Below are the records; copy every line in them that holds the string "empresa".

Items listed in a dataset
┄┄┄┄┄┄

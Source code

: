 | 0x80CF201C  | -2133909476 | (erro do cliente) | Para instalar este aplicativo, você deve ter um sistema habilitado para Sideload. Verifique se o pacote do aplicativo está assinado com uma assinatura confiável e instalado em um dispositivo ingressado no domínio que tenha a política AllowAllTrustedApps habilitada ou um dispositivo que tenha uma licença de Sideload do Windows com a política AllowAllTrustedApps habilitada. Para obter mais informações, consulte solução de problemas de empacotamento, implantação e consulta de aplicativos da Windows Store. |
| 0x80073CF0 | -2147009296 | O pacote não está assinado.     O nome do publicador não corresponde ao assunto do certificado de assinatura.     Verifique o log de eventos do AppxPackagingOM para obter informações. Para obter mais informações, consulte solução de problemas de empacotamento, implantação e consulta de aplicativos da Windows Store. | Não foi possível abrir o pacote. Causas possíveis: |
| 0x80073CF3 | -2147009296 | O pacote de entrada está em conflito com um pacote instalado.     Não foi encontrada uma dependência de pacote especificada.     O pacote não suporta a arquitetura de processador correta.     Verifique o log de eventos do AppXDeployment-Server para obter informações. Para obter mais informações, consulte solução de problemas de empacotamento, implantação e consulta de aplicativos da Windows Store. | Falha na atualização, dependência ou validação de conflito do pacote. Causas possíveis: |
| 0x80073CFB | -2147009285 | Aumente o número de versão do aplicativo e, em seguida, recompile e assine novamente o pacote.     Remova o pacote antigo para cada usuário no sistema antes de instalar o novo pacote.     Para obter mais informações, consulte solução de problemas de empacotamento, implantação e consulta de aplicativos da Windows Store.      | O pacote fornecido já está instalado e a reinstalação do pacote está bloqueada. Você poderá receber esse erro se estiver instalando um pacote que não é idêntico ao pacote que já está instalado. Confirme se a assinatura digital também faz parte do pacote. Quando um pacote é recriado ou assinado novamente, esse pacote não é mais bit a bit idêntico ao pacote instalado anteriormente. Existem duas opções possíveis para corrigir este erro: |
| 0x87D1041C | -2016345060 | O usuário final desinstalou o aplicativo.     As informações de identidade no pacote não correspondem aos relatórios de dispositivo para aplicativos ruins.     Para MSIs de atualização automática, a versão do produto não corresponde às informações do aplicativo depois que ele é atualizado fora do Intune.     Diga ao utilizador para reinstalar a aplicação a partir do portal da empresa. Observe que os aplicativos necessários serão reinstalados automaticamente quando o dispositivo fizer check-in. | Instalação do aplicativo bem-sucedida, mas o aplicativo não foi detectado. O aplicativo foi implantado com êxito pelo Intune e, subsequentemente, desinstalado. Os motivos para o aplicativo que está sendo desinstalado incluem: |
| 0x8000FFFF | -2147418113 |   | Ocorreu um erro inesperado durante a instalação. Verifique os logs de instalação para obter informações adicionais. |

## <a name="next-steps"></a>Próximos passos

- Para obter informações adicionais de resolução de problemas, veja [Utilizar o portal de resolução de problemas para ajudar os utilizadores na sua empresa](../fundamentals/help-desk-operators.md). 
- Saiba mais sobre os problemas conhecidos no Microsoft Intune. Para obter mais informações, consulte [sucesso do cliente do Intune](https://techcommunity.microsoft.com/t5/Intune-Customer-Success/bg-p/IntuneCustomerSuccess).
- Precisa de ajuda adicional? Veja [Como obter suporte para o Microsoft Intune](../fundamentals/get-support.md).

┄┄┄┄┄┄

Result ::
| 0x87D1041C | -2016345060 | O usuário final desinstalou o aplicativo.     As informações de identidade no pacote não correspondem aos relatórios de dispositivo para aplicativos ruins.     Para MSIs de atualização automática, a versão do produto não corresponde às informações do aplicativo depois que ele é atualizado fora do Intune.     Diga ao utilizador para reinstalar a aplicação a partir do portal da empresa. Observe que os aplicativos necessários serão reinstalados automaticamente quando o dispositivo fizer check-in. | Instalação do aplicativo bem-sucedida, mas o aplicativo não foi detectado. O aplicativo foi implantado com êxito pelo Intune e, subsequentemente, desinstalado. Os motivos para o aplicativo que está sendo desinstalado incluem: |
- Para obter informações adicionais de resolução de problemas, veja [Utilizar o portal de resolução de problemas para ajudar os utilizadores na sua empresa](../fundamentals/help-desk-operators.md). 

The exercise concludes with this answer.